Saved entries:

++++++++

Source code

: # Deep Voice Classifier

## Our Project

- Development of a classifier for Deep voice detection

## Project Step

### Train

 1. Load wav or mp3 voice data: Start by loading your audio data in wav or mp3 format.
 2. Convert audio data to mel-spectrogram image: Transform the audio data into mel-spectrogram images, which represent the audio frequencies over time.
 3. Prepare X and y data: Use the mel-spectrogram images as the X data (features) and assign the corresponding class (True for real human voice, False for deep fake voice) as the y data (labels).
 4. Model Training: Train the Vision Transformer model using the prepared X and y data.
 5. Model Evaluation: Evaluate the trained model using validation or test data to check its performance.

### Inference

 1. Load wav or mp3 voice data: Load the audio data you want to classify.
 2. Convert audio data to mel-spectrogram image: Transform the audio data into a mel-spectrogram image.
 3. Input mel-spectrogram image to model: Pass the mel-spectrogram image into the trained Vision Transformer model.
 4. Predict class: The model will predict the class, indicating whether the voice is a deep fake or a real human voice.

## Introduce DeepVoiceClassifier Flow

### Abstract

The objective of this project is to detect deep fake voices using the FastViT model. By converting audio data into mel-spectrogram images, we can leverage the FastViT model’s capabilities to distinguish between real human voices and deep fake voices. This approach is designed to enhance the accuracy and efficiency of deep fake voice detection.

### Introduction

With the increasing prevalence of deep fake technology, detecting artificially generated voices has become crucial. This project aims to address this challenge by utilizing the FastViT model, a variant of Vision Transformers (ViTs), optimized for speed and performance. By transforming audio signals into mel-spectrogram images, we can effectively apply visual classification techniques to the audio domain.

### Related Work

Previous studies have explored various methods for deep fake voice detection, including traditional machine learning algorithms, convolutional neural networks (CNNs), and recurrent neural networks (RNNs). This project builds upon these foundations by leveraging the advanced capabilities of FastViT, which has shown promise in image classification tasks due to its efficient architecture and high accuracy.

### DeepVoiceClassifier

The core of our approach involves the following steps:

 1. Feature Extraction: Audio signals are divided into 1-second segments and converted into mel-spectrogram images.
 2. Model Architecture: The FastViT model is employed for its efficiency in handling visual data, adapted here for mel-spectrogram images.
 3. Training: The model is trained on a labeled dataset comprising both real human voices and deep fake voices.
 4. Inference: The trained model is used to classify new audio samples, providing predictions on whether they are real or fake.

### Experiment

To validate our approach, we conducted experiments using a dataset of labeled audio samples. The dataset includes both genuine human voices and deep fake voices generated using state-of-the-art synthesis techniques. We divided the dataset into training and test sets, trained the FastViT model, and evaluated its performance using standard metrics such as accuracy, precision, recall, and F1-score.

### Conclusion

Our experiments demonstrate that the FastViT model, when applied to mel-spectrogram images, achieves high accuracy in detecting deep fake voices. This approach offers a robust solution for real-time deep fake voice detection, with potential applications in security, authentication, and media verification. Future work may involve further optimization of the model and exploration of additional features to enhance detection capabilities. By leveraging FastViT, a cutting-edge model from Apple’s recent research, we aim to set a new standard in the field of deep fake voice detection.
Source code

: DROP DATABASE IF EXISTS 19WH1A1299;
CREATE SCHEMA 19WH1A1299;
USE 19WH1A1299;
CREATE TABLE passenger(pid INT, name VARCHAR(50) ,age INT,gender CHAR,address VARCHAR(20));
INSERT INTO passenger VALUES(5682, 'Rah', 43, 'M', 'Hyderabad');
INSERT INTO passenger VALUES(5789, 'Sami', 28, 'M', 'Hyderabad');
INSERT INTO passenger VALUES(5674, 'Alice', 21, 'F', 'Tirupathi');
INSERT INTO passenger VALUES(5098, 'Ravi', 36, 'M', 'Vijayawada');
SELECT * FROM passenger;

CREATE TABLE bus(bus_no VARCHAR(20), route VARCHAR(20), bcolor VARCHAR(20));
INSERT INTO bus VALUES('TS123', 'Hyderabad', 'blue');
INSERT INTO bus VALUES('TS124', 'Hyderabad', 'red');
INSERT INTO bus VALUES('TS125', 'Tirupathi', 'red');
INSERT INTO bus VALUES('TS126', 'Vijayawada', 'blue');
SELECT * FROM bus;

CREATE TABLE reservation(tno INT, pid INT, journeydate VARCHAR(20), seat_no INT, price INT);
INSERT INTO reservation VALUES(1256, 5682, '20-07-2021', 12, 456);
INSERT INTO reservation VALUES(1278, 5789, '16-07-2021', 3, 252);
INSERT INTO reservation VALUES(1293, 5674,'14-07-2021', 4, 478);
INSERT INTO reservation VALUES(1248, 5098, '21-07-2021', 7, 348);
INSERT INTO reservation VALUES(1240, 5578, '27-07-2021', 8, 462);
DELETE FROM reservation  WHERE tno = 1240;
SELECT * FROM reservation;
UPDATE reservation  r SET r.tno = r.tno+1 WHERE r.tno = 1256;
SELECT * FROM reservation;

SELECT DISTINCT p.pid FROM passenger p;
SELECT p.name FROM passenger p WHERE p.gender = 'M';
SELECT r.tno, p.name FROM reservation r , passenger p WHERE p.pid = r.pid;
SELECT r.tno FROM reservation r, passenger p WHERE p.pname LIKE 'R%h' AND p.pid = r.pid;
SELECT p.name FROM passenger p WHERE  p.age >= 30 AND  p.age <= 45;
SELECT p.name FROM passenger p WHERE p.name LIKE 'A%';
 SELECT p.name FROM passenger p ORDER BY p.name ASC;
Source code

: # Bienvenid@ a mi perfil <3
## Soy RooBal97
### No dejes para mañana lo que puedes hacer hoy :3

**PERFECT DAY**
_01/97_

++++++++

PROBLEM REQUIREMENTS - Copy each of the records above so that nothing differs from the original.

TASK RESULT -
Source code

: # Deep Voice Classifier

## Our Project

- Development of a classifier for Deep voice detection

## Project Step

### Train

 1. Load wav or mp3 voice data: Start by loading your audio data in wav or mp3 format.
 2. Convert audio data to mel-spectrogram image: Transform the audio data into mel-spectrogram images, which represent the audio frequencies over time.
 3. Prepare X and y data: Use the mel-spectrogram images as the X data (features) and assign the corresponding class (True for real human voice, False for deep fake voice) as the y data (labels).
 4. Model Training: Train the Vision Transformer model using the prepared X and y data.
 5. Model Evaluation: Evaluate the trained model using validation or test data to check its performance.

### Inference

 1. Load wav or mp3 voice data: Load the audio data you want to classify.
 2. Convert audio data to mel-spectrogram image: Transform the audio data into a mel-spectrogram image.
 3. Input mel-spectrogram image to model: Pass the mel-spectrogram image into the trained Vision Transformer model.
 4. Predict class: The model will predict the class, indicating whether the voice is a deep fake or a real human voice.

## Introduce DeepVoiceClassifier Flow

### Abstract

The objective of this project is to detect deep fake voices using the FastViT model. By converting audio data into mel-spectrogram images, we can leverage the FastViT model’s capabilities to distinguish between real human voices and deep fake voices. This approach is designed to enhance the accuracy and efficiency of deep fake voice detection.

### Introduction

With the increasing prevalence of deep fake technology, detecting artificially generated voices has become crucial. This project aims to address this challenge by utilizing the FastViT model, a variant of Vision Transformers (ViTs), optimized for speed and performance. By transforming audio signals into mel-spectrogram images, we can effectively apply visual classification techniques to the audio domain.

### Related Work

Previous studies have explored various methods for deep fake voice detection, including traditional machine learning algorithms, convolutional neural networks (CNNs), and recurrent neural networks (RNNs). This project builds upon these foundations by leveraging the advanced capabilities of FastViT, which has shown promise in image classification tasks due to its efficient architecture and high accuracy.

### DeepVoiceClassifier

The core of our approach involves the following steps:

 1. Feature Extraction: Audio signals are divided into 1-second segments and converted into mel-spectrogram images.
 2. Model Architecture: The FastViT model is employed for its efficiency in handling visual data, adapted here for mel-spectrogram images.
 3. Training: The model is trained on a labeled dataset comprising both real human voices and deep fake voices.
 4. Inference: The trained model is used to classify new audio samples, providing predictions on whether they are real or fake.

### Experiment

To validate our approach, we conducted experiments using a dataset of labeled audio samples. The dataset includes both genuine human voices and deep fake voices generated using state-of-the-art synthesis techniques. We divided the dataset into training and test sets, trained the FastViT model, and evaluated its performance using standard metrics such as accuracy, precision, recall, and F1-score.

### Conclusion

Our experiments demonstrate that the FastViT model, when applied to mel-spectrogram images, achieves high accuracy in detecting deep fake voices. This approach offers a robust solution for real-time deep fake voice detection, with potential applications in security, authentication, and media verification. Future work may involve further optimization of the model and exploration of additional features to enhance detection capabilities. By leveraging FastViT, a cutting-edge model from Apple’s recent research, we aim to set a new standard in the field of deep fake voice detection.
Source code

: DROP DATABASE IF EXISTS 19WH1A1299;
CREATE SCHEMA 19WH1A1299;
USE 19WH1A1299;
CREATE TABLE passenger(pid INT, name VARCHAR(50) ,age INT,gender CHAR,address VARCHAR(20));
INSERT INTO passenger VALUES(5682, 'Rah', 43, 'M', 'Hyderabad');
INSERT INTO passenger VALUES(5789, 'Sami', 28, 'M', 'Hyderabad');
INSERT INTO passenger VALUES(5674, 'Alice', 21, 'F', 'Tirupathi');
INSERT INTO passenger VALUES(5098, 'Ravi', 36, 'M', 'Vijayawada');
SELECT * FROM passenger;

CREATE TABLE bus(bus_no VARCHAR(20), route VARCHAR(20), bcolor VARCHAR(20));
INSERT INTO bus VALUES('TS123', 'Hyderabad', 'blue');
INSERT INTO bus VALUES('TS124', 'Hyderabad', 'red');
INSERT INTO bus VALUES('TS125', 'Tirupathi', 'red');
INSERT INTO bus VALUES('TS126', 'Vijayawada', 'blue');
SELECT * FROM bus;

CREATE TABLE reservation(tno INT, pid INT, journeydate VARCHAR(20), seat_no INT, price INT);
INSERT INTO reservation VALUES(1256, 5682, '20-07-2021', 12, 456);
INSERT INTO reservation VALUES(1278, 5789, '16-07-2021', 3, 252);
INSERT INTO reservation VALUES(1293, 5674,'14-07-2021', 4, 478);
INSERT INTO reservation VALUES(1248, 5098, '21-07-2021', 7, 348);
INSERT INTO reservation VALUES(1240, 5578, '27-07-2021', 8, 462);
DELETE FROM reservation  WHERE tno = 1240;
SELECT * FROM reservation;
UPDATE reservation  r SET r.tno = r.tno+1 WHERE r.tno = 1256;
SELECT * FROM reservation;

SELECT DISTINCT p.pid FROM passenger p;
SELECT p.name FROM passenger p WHERE p.gender = 'M';
SELECT r.tno, p.name FROM reservation r , passenger p WHERE p.pid = r.pid;
SELECT r.tno FROM reservation r, passenger p WHERE p.pname LIKE 'R%h' AND p.pid = r.pid;
SELECT p.name FROM passenger p WHERE  p.age >= 30 AND  p.age <= 45;
SELECT p.name FROM passenger p WHERE p.name LIKE 'A%';
 SELECT p.name FROM passenger p ORDER BY p.name ASC;
Source code

: # Bienvenid@ a mi perfil <3
## Soy RooBal97
### No dejes para mañana lo que puedes hacer hoy :3

**PERFECT DAY**
_01/97_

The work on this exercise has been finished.